▸ **Data**

+-------+

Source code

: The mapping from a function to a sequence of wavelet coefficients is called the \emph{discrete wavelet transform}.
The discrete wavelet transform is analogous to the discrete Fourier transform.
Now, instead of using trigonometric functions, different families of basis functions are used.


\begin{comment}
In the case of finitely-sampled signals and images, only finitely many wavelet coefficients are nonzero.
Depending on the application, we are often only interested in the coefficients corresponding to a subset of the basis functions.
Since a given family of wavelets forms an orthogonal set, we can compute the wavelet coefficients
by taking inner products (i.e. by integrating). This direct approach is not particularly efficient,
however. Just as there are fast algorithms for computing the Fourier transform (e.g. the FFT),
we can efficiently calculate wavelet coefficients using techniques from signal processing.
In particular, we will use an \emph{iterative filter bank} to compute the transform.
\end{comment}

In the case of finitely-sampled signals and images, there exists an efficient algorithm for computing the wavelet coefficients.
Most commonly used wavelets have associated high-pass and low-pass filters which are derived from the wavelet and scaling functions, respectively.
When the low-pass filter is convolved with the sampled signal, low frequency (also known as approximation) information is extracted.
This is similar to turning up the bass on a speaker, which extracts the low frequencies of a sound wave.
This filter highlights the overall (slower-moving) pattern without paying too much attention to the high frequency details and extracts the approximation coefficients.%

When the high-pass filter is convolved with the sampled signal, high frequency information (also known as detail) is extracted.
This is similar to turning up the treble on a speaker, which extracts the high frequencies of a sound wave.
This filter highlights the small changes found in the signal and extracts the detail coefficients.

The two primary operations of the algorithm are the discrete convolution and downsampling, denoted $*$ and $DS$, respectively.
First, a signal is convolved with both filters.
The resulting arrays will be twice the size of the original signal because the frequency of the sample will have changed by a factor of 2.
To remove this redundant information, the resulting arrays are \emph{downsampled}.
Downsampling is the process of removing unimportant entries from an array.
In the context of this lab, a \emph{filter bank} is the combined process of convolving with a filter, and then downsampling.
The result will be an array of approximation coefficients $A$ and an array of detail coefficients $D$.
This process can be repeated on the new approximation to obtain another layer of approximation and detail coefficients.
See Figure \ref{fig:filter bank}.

+-------+

▸ **Exercise prompt**
Where the data above reaches the line holding "This filter highlights the small", begin printing, and stop after the line holding "Downsampling is the". Each line must be reproduced exactly, with nothing else added.

▸ **Result below**
This filter highlights the small changes found in the signal and extracts the detail coefficients.

The two primary operations of the algorithm are the discrete convolution and downsampling, denoted $*$ and $DS$, respectively.
First, a signal is convolved with both filters.
The resulting arrays will be twice the size of the original signal because the frequency of the sample will have changed by a factor of 2.
To remove this redundant information, the resulting arrays are \emph{downsampled}.
Downsampling is the process of removing unimportant entries from an array.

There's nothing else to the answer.